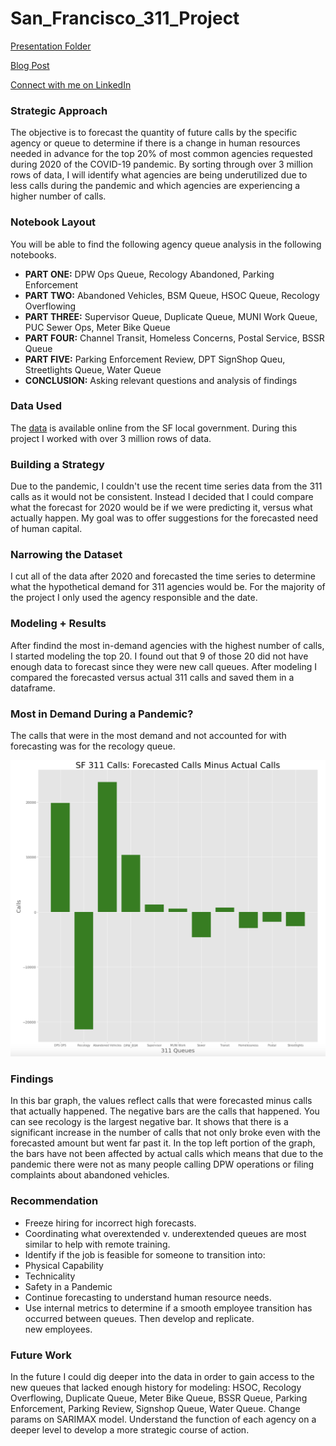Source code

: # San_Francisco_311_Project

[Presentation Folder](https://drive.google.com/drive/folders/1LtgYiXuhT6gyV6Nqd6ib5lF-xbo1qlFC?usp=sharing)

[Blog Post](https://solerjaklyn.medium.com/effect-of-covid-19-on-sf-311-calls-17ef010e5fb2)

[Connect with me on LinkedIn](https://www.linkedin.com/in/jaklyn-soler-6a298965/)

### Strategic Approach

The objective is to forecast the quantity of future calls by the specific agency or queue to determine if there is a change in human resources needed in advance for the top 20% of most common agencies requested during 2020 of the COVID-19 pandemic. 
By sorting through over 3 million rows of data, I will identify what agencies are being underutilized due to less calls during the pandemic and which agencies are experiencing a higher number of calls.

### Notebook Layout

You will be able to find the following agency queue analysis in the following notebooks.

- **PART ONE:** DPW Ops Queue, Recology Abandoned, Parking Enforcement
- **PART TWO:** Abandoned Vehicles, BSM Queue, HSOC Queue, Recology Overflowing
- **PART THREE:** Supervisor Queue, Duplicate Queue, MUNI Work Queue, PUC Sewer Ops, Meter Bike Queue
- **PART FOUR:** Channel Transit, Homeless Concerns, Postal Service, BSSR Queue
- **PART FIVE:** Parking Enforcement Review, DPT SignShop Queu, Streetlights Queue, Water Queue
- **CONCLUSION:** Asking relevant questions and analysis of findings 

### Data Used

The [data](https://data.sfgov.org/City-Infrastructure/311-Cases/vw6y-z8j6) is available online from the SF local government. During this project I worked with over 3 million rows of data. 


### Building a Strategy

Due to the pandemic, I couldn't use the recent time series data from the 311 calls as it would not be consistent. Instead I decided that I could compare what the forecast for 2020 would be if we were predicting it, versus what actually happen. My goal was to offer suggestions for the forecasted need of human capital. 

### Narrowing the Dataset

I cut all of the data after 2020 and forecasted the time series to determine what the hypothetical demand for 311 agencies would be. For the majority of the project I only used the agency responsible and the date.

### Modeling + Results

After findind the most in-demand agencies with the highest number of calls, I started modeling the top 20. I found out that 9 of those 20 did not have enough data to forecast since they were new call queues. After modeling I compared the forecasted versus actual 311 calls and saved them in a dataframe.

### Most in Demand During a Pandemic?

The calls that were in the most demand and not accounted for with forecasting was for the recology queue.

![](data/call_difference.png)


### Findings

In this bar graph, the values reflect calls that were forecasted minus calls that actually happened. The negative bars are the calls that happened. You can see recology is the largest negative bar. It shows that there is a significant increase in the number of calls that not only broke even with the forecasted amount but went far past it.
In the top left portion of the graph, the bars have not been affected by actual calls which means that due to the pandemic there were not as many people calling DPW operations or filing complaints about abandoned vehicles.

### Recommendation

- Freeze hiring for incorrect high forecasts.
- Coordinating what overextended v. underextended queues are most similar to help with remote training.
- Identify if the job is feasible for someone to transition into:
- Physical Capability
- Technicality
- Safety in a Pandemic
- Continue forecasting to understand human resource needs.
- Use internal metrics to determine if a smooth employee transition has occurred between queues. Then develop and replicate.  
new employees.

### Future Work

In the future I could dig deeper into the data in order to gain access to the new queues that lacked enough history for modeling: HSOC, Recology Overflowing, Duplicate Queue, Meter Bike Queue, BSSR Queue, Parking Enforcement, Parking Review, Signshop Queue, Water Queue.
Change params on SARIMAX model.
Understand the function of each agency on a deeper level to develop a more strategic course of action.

TASK BRIEF:
Scan the records above for the word "deeper". Show each line in which it appears.

THE COMPLETED TASK:
In the future I could dig deeper into the data in order to gain access to the new queues that lacked enough history for modeling: HSOC, Recology Overflowing, Duplicate Queue, Meter Bike Queue, BSSR Queue, Parking Enforcement, Parking Review, Signshop Queue, Water Queue.
Understand the function of each agency on a deeper level to develop a more strategic course of action.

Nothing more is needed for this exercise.